» WHAT YOU WILL DO:
Scan the records for the word "test". Copy each line that includes it.

--- START ---

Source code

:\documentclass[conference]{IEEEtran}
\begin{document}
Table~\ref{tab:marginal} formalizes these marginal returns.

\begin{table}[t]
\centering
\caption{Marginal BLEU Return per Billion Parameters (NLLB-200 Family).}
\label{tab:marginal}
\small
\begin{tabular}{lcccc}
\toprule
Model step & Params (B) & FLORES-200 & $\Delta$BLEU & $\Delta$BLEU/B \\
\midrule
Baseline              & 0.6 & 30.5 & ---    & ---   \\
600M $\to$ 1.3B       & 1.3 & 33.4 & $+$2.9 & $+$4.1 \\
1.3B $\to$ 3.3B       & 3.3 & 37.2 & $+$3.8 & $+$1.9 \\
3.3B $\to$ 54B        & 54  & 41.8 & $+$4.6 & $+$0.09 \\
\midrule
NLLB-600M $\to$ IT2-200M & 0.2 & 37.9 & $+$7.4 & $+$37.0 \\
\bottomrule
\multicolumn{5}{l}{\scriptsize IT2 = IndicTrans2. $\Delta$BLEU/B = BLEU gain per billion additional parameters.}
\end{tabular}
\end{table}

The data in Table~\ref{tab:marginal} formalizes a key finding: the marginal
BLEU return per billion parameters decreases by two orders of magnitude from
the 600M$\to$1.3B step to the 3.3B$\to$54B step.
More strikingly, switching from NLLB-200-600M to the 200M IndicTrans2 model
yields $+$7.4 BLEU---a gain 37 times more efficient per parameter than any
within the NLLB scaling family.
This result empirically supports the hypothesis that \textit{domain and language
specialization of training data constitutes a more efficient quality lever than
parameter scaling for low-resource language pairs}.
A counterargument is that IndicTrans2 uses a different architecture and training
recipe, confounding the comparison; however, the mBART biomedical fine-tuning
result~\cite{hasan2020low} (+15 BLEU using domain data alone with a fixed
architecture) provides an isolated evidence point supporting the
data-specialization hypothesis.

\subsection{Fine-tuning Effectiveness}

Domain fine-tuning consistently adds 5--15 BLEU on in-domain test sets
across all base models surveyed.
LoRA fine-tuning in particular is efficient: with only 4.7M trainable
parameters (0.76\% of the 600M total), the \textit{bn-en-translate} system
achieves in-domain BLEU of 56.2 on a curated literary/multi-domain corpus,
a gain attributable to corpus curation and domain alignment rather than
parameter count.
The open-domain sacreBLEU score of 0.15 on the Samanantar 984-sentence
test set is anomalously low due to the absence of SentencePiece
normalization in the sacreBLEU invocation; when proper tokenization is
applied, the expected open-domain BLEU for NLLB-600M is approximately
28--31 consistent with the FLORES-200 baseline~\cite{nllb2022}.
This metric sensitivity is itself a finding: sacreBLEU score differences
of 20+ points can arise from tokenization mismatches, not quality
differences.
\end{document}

--- END ---
--- START ---

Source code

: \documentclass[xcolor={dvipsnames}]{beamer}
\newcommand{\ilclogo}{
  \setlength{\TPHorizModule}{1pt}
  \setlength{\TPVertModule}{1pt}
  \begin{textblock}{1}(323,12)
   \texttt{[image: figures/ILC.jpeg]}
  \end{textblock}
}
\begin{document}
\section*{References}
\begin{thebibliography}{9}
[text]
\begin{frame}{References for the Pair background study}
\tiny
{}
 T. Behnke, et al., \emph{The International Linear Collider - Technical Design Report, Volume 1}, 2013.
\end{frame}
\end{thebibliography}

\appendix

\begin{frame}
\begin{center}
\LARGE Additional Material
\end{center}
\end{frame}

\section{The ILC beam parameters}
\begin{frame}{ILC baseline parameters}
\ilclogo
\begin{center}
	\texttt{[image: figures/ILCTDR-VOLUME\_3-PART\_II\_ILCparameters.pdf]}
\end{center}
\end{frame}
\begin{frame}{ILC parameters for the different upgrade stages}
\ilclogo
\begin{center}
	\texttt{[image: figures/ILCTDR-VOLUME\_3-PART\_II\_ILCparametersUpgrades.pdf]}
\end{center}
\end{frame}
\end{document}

--- END ---

» FINISHED TASK:
Domain fine-tuning consistently adds 5--15 BLEU on in-domain test sets
test set is anomalously low due to the absence of SentencePiece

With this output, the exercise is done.